What the exercise asks:
Note how many lines in the entries contain the string "given", then give that number and nothing else.

+++

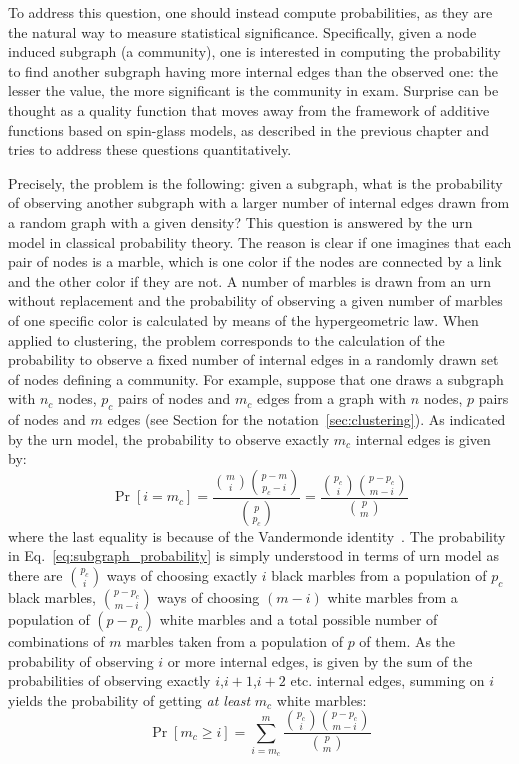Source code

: To address this question, one should instead compute probabilities, as they are the natural way to measure statistical significance.
Specifically, given a node induced subgraph (a community), one is interested in computing the probability to find another subgraph having more internal edges than the observed one: the lesser the value, the more significant is the community in exam. Surprise can be thought as a quality function that moves away from the framework of additive functions based on spin-glass models, as described in the previous chapter and tries to address these questions quantitatively.

Precisely, the problem is the following: given a subgraph, what is the probability of observing another subgraph with a larger number of internal edges drawn from a random graph with a given density?
This question is answered by the urn model in classical probability theory. The reason is clear if one imagines that each pair of nodes is a marble, which is one color if the nodes are connected by a link and the other color if they are not.
A number of marbles is drawn from an urn without replacement and the probability of observing a given number of marbles of one specific color is calculated by means of the hypergeometric law.
When applied to clustering, the problem corresponds to the calculation of the probability to observe a fixed number of internal edges in a randomly drawn set of nodes defining a community.
For example, suppose that one draws a subgraph with $n_c$ nodes, $p_c$ pairs of nodes and $m_c$ edges from a graph with $n$ nodes, $p$ pairs of nodes and $m$ edges (see Section for the notation~\ref{sec:clustering}).
As indicated by the urn model, the probability to observe exactly $m_c$ internal edges is given by:
\begin{equation}\label{eq:subgraph_probability}
\Pr[i=m_c] = \frac{\binom{m}{i}\binom{p-m}{p_c-i} }{\binom{p}{p_c}} = \frac{\binom{p_c}{i} \binom{p-p_c}{m-i}}{\binom{p}{m}}
\end{equation}
where the last equality is because of the Vandermonde identity~\cite{feller1968}.
The probability in Eq.~\ref{eq:subgraph_probability} is simply understood in terms of urn model as there are $\binom{p_c}{i}$ ways of choosing exactly $i$ black marbles from a population of $p_c$ black marbles, $\binom{p-p_c}{m-i}$ ways of choosing $(m-i)$ white marbles from a population of $(p-p_c)$ white marbles and a total possible number of combinations of $m$ marbles taken from a population of $p$ of them.
As the probability of observing $i$ or more internal edges, is given by the sum of the probabilities of observing exactly $i$,$i+1$,$i+2$ etc. internal edges, summing on $i$ yields the probability of getting \emph{at least} $m_c$ white marbles:
\begin{equation}\label{eq:subgraph_probability_marginalized}
\Pr[ m_c \geq i ] = \sum\limits_{i=m_c}^{m} \frac{\binom{p_c}{i} \binom{p-p_c}{m-i}}{\binom{p}{m}}
\end{equation}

+++

Task response:
5